Task brief:
Write out each line of the material exactly as given, and drop the images.

════════

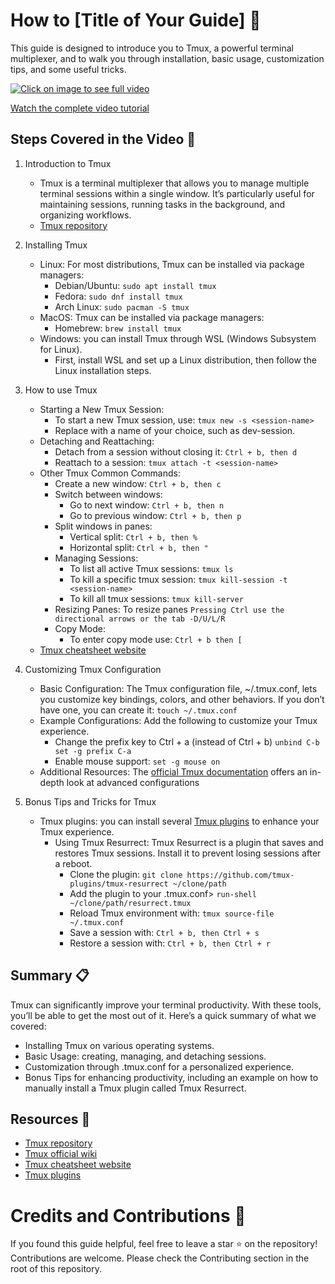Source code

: # How to [Title of Your Guide] 📝

This guide is designed to introduce you to Tmux, a powerful terminal multiplexer, and to walk you through installation, basic usage, customization tips, and some useful tricks.

[![Click on image to see full video](https://img.youtube.com/vi/_DsRuPLdZQs/0.jpg "Watch the complete video tutorial")](www.youtube.com/watch?v=_DsRuPLdZQs)

[Watch the complete video tutorial](www.youtube.com/watch?v=_DsRuPLdZQs)

## Steps Covered in the Video 🎥 

1. Introduction to Tmux
    - Tmux is a terminal multiplexer that allows you to manage multiple terminal sessions within a single window. It’s particularly useful for maintaining sessions, running tasks in the background, and organizing workflows.
    - [Tmux repository](https://github.com/tmux/tmux)

2. Installing Tmux
    - Linux: For most distributions, Tmux can be installed via package managers:
        - Debian/Ubuntu: `sudo apt install tmux`
        - Fedora: `sudo dnf install tmux`
        - Arch Linux: `sudo pacman -S tmux`
    - MacOS: Tmux can be installed via package managers:
        - Homebrew: `brew install tmux`
    - Windows: you can install Tmux through WSL (Windows Subsystem for Linux). 
        - First, install WSL and set up a Linux distribution, then follow the Linux installation steps.

3. How to use Tmux
    - Starting a New Tmux Session:
        - To start a new Tmux session, use: `tmux new -s <session-name>`
        - Replace <session-name> with a name of your choice, such as dev-session.
    - Detaching and Reattaching:
        - Detach from a session without closing it: `Ctrl + b, then d`
        - Reattach to a session: `tmux attach -t <session-name>`
    - Other Tmux Common Commands:
        - Create a new window: `Ctrl + b, then c`
        - Switch between windows:
            - Go to next window: `Ctrl + b, then n`
            - Go to previous window: `Ctrl + b, then p`
        - Split windows in panes:
            - Vertical split: `Ctrl + b, then %`
            - Horizontal split: `Ctrl + b, then "`
        - Managing Sessions:
            - To list all active Tmux sessions: `tmux ls`
            - To kill a specific tmux session: `tmux kill-session -t <session-name>`
            - To kill all tmux sessions: `tmux kill-server`
        - Resizing Panes: To resize panes `Pressing Ctrl use the directional arrows or the tab -D/U/L/R`
        - Copy Mode:
            - To enter copy mode use: `Ctrl + b then [`
    - [Tmux cheatsheet website](https://tmuxcheatsheet.com/)

4. Customizing Tmux Configuration
    - Basic Configuration: The Tmux configuration file, ~/.tmux.conf, lets you customize key bindings, colors, and other behaviors. If you don’t have one, you can create it: `touch ~/.tmux.conf`
    - Example Configurations: Add the following to customize your Tmux experience.
        - Change the prefix key to Ctrl + a (instead of Ctrl + b) `unbind C-b set -g prefix C-a`
        - Enable mouse support: `set -g mouse on`
    - Additional Resources: The [official Tmux documentation](https://github.com/tmux/tmux/wiki) offers an in-depth look at advanced configurations

5. Bonus Tips and Tricks for Tmux
    - Tmux plugins: you can install several [Tmux plugins](https://github.com/tmux-plugins/) to enhance your Tmux experience.
        - Using Tmux Resurrect: Tmux Resurrect is a plugin that saves and restores Tmux sessions. Install it to prevent losing sessions after a reboot.
            - Clone the plugin: `git clone https://github.com/tmux-plugins/tmux-resurrect ~/clone/path`
            - Add the plugin to your .tmux.conf> `run-shell ~/clone/path/resurrect.tmux`
            - Reload Tmux environment with: `tmux source-file ~/.tmux.conf`
            - Save a session with: `Ctrl + b, then Ctrl + s`
            - Restore a session with: `Ctrl + b, then Ctrl + r`

## Summary 📋
Tmux can significantly improve your terminal productivity. With these tools, you’ll be able to get the most out of it. Here’s a quick summary of what we covered:
- Installing Tmux on various operating systems.
- Basic Usage: creating, managing, and detaching sessions.
- Customization through .tmux.conf for a personalized experience.
- Bonus Tips for enhancing productivity, including an example on how to manually install a Tmux plugin called Tmux Resurrect.



## Resources 📂
- [Tmux repository](https://github.com/tmux/tmux)
- [Tmux official wiki](https://github.com/tmux/tmux/wiki)
- [Tmux cheatsheet website](https://tmuxcheatsheet.com/)
- [Tmux plugins](https://github.com/tmux-plugins/)

# Credits and Contributions 🤝
If you found this guide helpful, feel free to leave a star ⭐ on the repository! Contributions are welcome. Please check the Contributing section in the root of this repository.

════════

Response:
Source code

: # How to [Title of Your Guide] 📝

This guide is designed to introduce you to Tmux, a powerful terminal multiplexer, and to walk you through installation, basic usage, customization tips, and some useful tricks.

[![Click on image to see full video](https://img.youtube.com/vi/_DsRuPLdZQs/0.jpg "Watch the complete video tutorial")](www.youtube.com/watch?v=_DsRuPLdZQs)

[Watch the complete video tutorial](www.youtube.com/watch?v=_DsRuPLdZQs)

## Steps Covered in the Video 🎥 

1. Introduction to Tmux
    - Tmux is a terminal multiplexer that allows you to manage multiple terminal sessions within a single window. It’s particularly useful for maintaining sessions, running tasks in the background, and organizing workflows.
    - [Tmux repository](https://github.com/tmux/tmux)

2. Installing Tmux
    - Linux: For most distributions, Tmux can be installed via package managers:
        - Debian/Ubuntu: `sudo apt install tmux`
        - Fedora: `sudo dnf install tmux`
        - Arch Linux: `sudo pacman -S tmux`
    - MacOS: Tmux can be installed via package managers:
        - Homebrew: `brew install tmux`
    - Windows: you can install Tmux through WSL (Windows Subsystem for Linux). 
        - First, install WSL and set up a Linux distribution, then follow the Linux installation steps.

3. How to use Tmux
    - Starting a New Tmux Session:
        - To start a new Tmux session, use: `tmux new -s <session-name>`
        - Replace <session-name> with a name of your choice, such as dev-session.
    - Detaching and Reattaching:
        - Detach from a session without closing it: `Ctrl + b, then d`
        - Reattach to a session: `tmux attach -t <session-name>`
    - Other Tmux Common Commands:
        - Create a new window: `Ctrl + b, then c`
        - Switch between windows:
            - Go to next window: `Ctrl + b, then n`
            - Go to previous window: `Ctrl + b, then p`
        - Split windows in panes:
            - Vertical split: `Ctrl + b, then %`
            - Horizontal split: `Ctrl + b, then "`
        - Managing Sessions:
            - To list all active Tmux sessions: `tmux ls`
            - To kill a specific tmux session: `tmux kill-session -t <session-name>`
            - To kill all tmux sessions: `tmux kill-server`
        - Resizing Panes: To resize panes `Pressing Ctrl use the directional arrows or the tab -D/U/L/R`
        - Copy Mode:
            - To enter copy mode use: `Ctrl + b then [`
    - [Tmux cheatsheet website](https://tmuxcheatsheet.com/)

4. Customizing Tmux Configuration
    - Basic Configuration: The Tmux configuration file, ~/.tmux.conf, lets you customize key bindings, colors, and other behaviors. If you don’t have one, you can create it: `touch ~/.tmux.conf`
    - Example Configurations: Add the following to customize your Tmux experience.
        - Change the prefix key to Ctrl + a (instead of Ctrl + b) `unbind C-b set -g prefix C-a`
        - Enable mouse support: `set -g mouse on`
    - Additional Resources: The [official Tmux documentation](https://github.com/tmux/tmux/wiki) offers an in-depth look at advanced configurations

5. Bonus Tips and Tricks for Tmux
    - Tmux plugins: you can install several [Tmux plugins](https://github.com/tmux-plugins/) to enhance your Tmux experience.
        - Using Tmux Resurrect: Tmux Resurrect is a plugin that saves and restores Tmux sessions. Install it to prevent losing sessions after a reboot.
            - Clone the plugin: `git clone https://github.com/tmux-plugins/tmux-resurrect ~/clone/path`
            - Add the plugin to your .tmux.conf> `run-shell ~/clone/path/resurrect.tmux`
            - Reload Tmux environment with: `tmux source-file ~/.tmux.conf`
            - Save a session with: `Ctrl + b, then Ctrl + s`
            - Restore a session with: `Ctrl + b, then Ctrl + r`

## Summary 📋
Tmux can significantly improve your terminal productivity. With these tools, you’ll be able to get the most out of it. Here’s a quick summary of what we covered:
- Installing Tmux on various operating systems.
- Basic Usage: creating, managing, and detaching sessions.
- Customization through .tmux.conf for a personalized experience.
- Bonus Tips for enhancing productivity, including an example on how to manually install a Tmux plugin called Tmux Resurrect.



## Resources 📂
- [Tmux repository](https://github.com/tmux/tmux)
- [Tmux official wiki](https://github.com/tmux/tmux/wiki)
- [Tmux cheatsheet website](https://tmuxcheatsheet.com/)
- [Tmux plugins](https://github.com/tmux-plugins/)

# Credits and Contributions 🤝
If you found this guide helpful, feel free to leave a star ⭐ on the repository! Contributions are welcome. Please check the Contributing section in the root of this repository.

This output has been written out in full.